Actually I dont seem to be able to add, images... Any idea why is there a size limit for instance?

----------


## DaveB

> I have just got a QIDI Tech 2 and have started printing some objects. Some simple stuff, hollow cylinder, cubes etc, seems to come out fine, however most of the other stuff has flaws. I have included a couple of pics and would welcome some advice on setup and what I might be doing wrong, thanks.
> 
> Actually I dont seem to be able to add, images... Any idea why is there a size limit for instance?

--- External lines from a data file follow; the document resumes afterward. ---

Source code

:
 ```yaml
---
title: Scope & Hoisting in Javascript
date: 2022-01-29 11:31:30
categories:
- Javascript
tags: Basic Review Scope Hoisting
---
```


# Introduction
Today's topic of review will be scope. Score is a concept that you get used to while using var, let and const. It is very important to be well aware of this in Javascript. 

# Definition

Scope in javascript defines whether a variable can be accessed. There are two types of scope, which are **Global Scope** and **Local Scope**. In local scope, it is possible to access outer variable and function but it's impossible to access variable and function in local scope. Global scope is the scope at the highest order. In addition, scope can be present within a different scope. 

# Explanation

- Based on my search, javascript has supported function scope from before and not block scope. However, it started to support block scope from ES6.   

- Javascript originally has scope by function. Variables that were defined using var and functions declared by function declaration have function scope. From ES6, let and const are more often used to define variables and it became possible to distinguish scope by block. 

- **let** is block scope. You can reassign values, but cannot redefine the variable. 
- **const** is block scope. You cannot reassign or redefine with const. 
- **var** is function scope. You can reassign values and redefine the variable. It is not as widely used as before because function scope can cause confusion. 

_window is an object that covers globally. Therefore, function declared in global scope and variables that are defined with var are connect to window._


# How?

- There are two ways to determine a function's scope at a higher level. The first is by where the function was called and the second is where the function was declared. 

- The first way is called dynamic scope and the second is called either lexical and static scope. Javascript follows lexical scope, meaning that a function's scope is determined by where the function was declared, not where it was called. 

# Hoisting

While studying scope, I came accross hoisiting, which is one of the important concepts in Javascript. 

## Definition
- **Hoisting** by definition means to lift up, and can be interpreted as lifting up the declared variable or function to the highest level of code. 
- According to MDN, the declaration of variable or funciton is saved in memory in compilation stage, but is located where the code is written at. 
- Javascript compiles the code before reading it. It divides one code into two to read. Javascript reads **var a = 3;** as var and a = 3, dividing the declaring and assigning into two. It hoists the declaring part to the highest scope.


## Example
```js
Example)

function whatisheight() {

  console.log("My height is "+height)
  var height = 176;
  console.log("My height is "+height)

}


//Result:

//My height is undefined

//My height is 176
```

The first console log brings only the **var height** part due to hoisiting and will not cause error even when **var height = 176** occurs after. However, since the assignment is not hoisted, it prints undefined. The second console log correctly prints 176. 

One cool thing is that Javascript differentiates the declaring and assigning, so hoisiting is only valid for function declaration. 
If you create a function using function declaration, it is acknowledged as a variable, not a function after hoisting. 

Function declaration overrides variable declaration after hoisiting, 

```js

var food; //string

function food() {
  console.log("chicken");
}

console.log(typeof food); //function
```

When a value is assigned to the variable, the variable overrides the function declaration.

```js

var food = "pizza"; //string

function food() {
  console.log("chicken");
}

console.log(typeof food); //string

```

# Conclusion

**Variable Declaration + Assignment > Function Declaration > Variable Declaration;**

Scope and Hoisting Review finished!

This forum's support for pix is not functioning properly.  Only pix that are externally stored and then referenced within your posts are functioning. For example, assuming your pix were stored on Imjur, embed a pix in a post on this forum by using a text string with the format: [XXXimg]http://i.imgur.com/3qD6cMA.jpg[/XXXimg] .  Delete the "XXX"s.  I had added those so that the explanatory text would show rather than the referenced image.

----------


## Ridley

Well it seems I can add pics now, thanks.

----------


## DaveB

I'd suggest you try a new pizza delivery service.  Seriously, you will need to provide some more context info on what material, what software, nozzle and bed temps,  etc.

----------


## Ridley

PLA
Bed Temp 45°
Nozzle Temp 210°
Software Makerbot Desktop 3.9.2.1357

----------


## DaveB

> PLA
> Bed Temp 45°
> Nozzle Temp 210°
> Software Makerbot Desktop 3.9.2.1357


I assume this is the PLA that came with the printer from QiDi?
Unfortunately I do not use MakerWare and cannot help you much there.  I use Simplfy3D almost exclusively.  
Have you selected the type of printer that MakerWare is programmed to use as "Replicator"?   "Replicator (Dual)"?
Are you printing via USB or are you putting the file onto an SD card and printing from there? (Just curious)
What is the approximate physical size of the object you are printing?  
Does the object remain attached to the bed during the entire print?
Do the nozzle and bed temp displayed on the printer while you are printing this object reflect the values you specified in MakerWare?
Are you using the left extruder, and is the Blower Fan on the *side* of the left extruder blowing air?  (These are good things to do when using PLA.)
You might try a Bed temp of 60 and a Nozzle temp of 200.
And finally, are you printing this object in the orientation shown in your picture?  I suspect not.  I suspect you are printing it in an orientation such that the surface which looks like bad pasta was angled downward toward the print surface and was unsupported.  If I am correct in my orientation guess, then that is why your print looks like that.  You might try printing the object in the orientation shown in your pix and possibly with some supports under the short angled end.  If you are printing from the left extruder with the blower on, then you probably won't need those supports.

----------